◆ **What is required**: Line by line, reproduce the records exactly.

◆ **Input**:
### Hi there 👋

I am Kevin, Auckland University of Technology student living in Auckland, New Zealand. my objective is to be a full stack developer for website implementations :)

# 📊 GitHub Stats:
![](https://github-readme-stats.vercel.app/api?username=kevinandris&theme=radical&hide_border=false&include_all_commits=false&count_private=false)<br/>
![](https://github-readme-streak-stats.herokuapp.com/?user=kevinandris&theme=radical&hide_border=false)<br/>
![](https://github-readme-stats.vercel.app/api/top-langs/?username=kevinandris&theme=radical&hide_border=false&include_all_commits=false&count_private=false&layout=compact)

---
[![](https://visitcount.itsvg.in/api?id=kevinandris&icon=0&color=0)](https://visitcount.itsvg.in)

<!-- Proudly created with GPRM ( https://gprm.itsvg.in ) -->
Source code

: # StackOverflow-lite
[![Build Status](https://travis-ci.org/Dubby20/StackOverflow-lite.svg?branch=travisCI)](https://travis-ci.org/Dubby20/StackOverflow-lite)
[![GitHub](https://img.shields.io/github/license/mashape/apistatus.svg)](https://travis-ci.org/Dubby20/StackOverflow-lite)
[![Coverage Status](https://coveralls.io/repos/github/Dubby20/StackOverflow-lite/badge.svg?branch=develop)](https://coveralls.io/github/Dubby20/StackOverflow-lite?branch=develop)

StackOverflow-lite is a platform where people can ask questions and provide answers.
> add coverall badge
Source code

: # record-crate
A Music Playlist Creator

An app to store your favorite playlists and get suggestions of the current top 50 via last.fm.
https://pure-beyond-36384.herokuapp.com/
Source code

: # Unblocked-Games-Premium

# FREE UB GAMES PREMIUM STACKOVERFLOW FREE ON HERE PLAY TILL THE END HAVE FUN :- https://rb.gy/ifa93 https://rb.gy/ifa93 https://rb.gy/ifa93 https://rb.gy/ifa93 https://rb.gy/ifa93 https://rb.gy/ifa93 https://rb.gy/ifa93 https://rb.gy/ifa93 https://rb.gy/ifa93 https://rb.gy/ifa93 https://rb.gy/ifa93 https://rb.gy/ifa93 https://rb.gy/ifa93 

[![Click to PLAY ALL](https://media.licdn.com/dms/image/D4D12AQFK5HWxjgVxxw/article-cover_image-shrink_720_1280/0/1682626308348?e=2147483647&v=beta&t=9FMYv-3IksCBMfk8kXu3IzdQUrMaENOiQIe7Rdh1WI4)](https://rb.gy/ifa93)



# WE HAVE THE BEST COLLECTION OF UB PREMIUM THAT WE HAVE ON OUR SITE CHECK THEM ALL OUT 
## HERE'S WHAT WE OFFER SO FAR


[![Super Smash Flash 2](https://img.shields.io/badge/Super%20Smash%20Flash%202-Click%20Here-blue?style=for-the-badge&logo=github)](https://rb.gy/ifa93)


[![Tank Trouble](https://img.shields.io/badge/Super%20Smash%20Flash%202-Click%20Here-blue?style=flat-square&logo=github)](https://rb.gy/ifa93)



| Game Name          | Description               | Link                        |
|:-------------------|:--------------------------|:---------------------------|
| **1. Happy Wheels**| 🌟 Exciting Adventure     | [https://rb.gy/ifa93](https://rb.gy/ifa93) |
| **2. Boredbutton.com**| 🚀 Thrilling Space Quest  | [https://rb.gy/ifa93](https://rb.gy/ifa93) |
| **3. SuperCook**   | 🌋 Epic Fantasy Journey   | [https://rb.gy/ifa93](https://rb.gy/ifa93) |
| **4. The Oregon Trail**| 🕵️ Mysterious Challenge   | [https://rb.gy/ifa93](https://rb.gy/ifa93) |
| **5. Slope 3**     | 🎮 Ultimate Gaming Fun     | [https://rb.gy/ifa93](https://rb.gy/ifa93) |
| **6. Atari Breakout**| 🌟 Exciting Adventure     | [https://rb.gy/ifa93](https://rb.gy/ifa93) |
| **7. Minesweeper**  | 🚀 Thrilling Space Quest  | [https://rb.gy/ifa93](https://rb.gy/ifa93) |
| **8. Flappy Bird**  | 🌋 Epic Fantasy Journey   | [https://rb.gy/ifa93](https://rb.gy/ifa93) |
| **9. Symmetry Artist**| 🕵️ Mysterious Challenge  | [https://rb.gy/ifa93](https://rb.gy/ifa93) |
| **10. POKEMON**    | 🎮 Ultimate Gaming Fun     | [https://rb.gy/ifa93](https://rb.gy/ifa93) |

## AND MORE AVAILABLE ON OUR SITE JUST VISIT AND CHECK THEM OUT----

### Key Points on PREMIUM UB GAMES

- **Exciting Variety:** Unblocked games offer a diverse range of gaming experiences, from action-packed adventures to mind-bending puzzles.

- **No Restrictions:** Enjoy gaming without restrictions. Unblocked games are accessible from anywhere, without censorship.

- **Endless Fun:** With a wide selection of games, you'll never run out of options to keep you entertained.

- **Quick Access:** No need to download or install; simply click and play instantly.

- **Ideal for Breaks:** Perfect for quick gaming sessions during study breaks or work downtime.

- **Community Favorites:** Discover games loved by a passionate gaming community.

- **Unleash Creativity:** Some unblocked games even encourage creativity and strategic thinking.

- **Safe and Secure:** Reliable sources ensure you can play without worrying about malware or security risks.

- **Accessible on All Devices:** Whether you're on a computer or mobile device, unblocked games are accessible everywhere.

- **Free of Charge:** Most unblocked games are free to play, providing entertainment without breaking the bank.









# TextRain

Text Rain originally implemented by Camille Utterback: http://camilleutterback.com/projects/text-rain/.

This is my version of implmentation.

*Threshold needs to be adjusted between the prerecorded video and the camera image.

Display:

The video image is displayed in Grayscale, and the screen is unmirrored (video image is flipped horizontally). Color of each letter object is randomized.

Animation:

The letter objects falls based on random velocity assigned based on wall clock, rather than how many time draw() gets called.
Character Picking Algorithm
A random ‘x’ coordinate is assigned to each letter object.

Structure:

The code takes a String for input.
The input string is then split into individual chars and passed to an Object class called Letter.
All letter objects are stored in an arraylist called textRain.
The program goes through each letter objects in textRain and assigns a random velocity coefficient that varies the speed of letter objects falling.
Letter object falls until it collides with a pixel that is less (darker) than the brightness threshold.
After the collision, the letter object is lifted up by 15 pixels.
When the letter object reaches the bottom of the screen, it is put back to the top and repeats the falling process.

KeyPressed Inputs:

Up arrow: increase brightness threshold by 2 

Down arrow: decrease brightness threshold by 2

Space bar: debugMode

◆ **Response for this exercise**:
### Hi there 👋

I am Kevin, Auckland University of Technology student living in Auckland, New Zealand. my objective is to be a full stack developer for website implementations :)

# 📊 GitHub Stats:
![](https://github-readme-stats.vercel.app/api?username=kevinandris&theme=radical&hide_border=false&include_all_commits=false&count_private=false)<br/>
![](https://github-readme-streak-stats.herokuapp.com/?user=kevinandris&theme=radical&hide_border=false)<br/>
![](https://github-readme-stats.vercel.app/api/top-langs/?username=kevinandris&theme=radical&hide_border=false&include_all_commits=false&count_private=false&layout=compact)

---
[![](https://visitcount.itsvg.in/api?id=kevinandris&icon=0&color=0)](https://visitcount.itsvg.in)

<!-- Proudly created with GPRM ( https://gprm.itsvg.in ) -->
Source code

: # StackOverflow-lite
[![Build Status](https://travis-ci.org/Dubby20/StackOverflow-lite.svg?branch=travisCI)](https://travis-ci.org/Dubby20/StackOverflow-lite)
[![GitHub](https://img.shields.io/github/license/mashape/apistatus.svg)](https://travis-ci.org/Dubby20/StackOverflow-lite)
[![Coverage Status](https://coveralls.io/repos/github/Dubby20/StackOverflow-lite/badge.svg?branch=develop)](https://coveralls.io/github/Dubby20/StackOverflow-lite?branch=develop)

StackOverflow-lite is a platform where people can ask questions and provide answers.
> add coverall badge
Source code

: # record-crate
A Music Playlist Creator

An app to store your favorite playlists and get suggestions of the current top 50 via last.fm.
https://pure-beyond-36384.herokuapp.com/
Source code

: # Unblocked-Games-Premium

# FREE UB GAMES PREMIUM STACKOVERFLOW FREE ON HERE PLAY TILL THE END HAVE FUN :- https://rb.gy/ifa93 https://rb.gy/ifa93 https://rb.gy/ifa93 https://rb.gy/ifa93 https://rb.gy/ifa93 https://rb.gy/ifa93 https://rb.gy/ifa93 https://rb.gy/ifa93 https://rb.gy/ifa93 https://rb.gy/ifa93 https://rb.gy/ifa93 https://rb.gy/ifa93 https://rb.gy/ifa93 

[![Click to PLAY ALL](https://media.licdn.com/dms/image/D4D12AQFK5HWxjgVxxw/article-cover_image-shrink_720_1280/0/1682626308348?e=2147483647&v=beta&t=9FMYv-3IksCBMfk8kXu3IzdQUrMaENOiQIe7Rdh1WI4)](https://rb.gy/ifa93)



# WE HAVE THE BEST COLLECTION OF UB PREMIUM THAT WE HAVE ON OUR SITE CHECK THEM ALL OUT 
## HERE'S WHAT WE OFFER SO FAR


[![Super Smash Flash 2](https://img.shields.io/badge/Super%20Smash%20Flash%202-Click%20Here-blue?style=for-the-badge&logo=github)](https://rb.gy/ifa93)


[![Tank Trouble](https://img.shields.io/badge/Super%20Smash%20Flash%202-Click%20Here-blue?style=flat-square&logo=github)](https://rb.gy/ifa93)



| Game Name          | Description               | Link                        |
|:-------------------|:--------------------------|:---------------------------|
| **1. Happy Wheels**| 🌟 Exciting Adventure     | [https://rb.gy/ifa93](https://rb.gy/ifa93) |
| **2. Boredbutton.com**| 🚀 Thrilling Space Quest  | [https://rb.gy/ifa93](https://rb.gy/ifa93) |
| **3. SuperCook**   | 🌋 Epic Fantasy Journey   | [https://rb.gy/ifa93](https://rb.gy/ifa93) |
| **4. The Oregon Trail**| 🕵️ Mysterious Challenge   | [https://rb.gy/ifa93](https://rb.gy/ifa93) |
| **5. Slope 3**     | 🎮 Ultimate Gaming Fun     | [https://rb.gy/ifa93](https://rb.gy/ifa93) |
| **6. Atari Breakout**| 🌟 Exciting Adventure     | [https://rb.gy/ifa93](https://rb.gy/ifa93) |
| **7. Minesweeper**  | 🚀 Thrilling Space Quest  | [https://rb.gy/ifa93](https://rb.gy/ifa93) |
| **8. Flappy Bird**  | 🌋 Epic Fantasy Journey   | [https://rb.gy/ifa93](https://rb.gy/ifa93) |
| **9. Symmetry Artist**| 🕵️ Mysterious Challenge  | [https://rb.gy/ifa93](https://rb.gy/ifa93) |
| **10. POKEMON**    | 🎮 Ultimate Gaming Fun     | [https://rb.gy/ifa93](https://rb.gy/ifa93) |

## AND MORE AVAILABLE ON OUR SITE JUST VISIT AND CHECK THEM OUT----

### Key Points on PREMIUM UB GAMES

- **Exciting Variety:** Unblocked games offer a diverse range of gaming experiences, from action-packed adventures to mind-bending puzzles.

- **No Restrictions:** Enjoy gaming without restrictions. Unblocked games are accessible from anywhere, without censorship.

- **Endless Fun:** With a wide selection of games, you'll never run out of options to keep you entertained.

- **Quick Access:** No need to download or install; simply click and play instantly.

- **Ideal for Breaks:** Perfect for quick gaming sessions during study breaks or work downtime.

- **Community Favorites:** Discover games loved by a passionate gaming community.

- **Unleash Creativity:** Some unblocked games even encourage creativity and strategic thinking.

- **Safe and Secure:** Reliable sources ensure you can play without worrying about malware or security risks.

- **Accessible on All Devices:** Whether you're on a computer or mobile device, unblocked games are accessible everywhere.

- **Free of Charge:** Most unblocked games are free to play, providing entertainment without breaking the bank.









# TextRain

Text Rain originally implemented by Camille Utterback: http://camilleutterback.com/projects/text-rain/.

This is my version of implmentation.

*Threshold needs to be adjusted between the prerecorded video and the camera image.

Display:

The video image is displayed in Grayscale, and the screen is unmirrored (video image is flipped horizontally). Color of each letter object is randomized.

Animation:

The letter objects falls based on random velocity assigned based on wall clock, rather than how many time draw() gets called.
Character Picking Algorithm
A random ‘x’ coordinate is assigned to each letter object.

Structure:

The code takes a String for input.
The input string is then split into individual chars and passed to an Object class called Letter.
All letter objects are stored in an arraylist called textRain.
The program goes through each letter objects in textRain and assigns a random velocity coefficient that varies the speed of letter objects falling.
Letter object falls until it collides with a pixel that is less (darker) than the brightness threshold.
After the collision, the letter object is lifted up by 15 pixels.
When the letter object reaches the bottom of the screen, it is put back to the top and repeats the falling process.

KeyPressed Inputs:

Up arrow: increase brightness threshold by 2 

Down arrow: decrease brightness threshold by 2

Space bar: debugMode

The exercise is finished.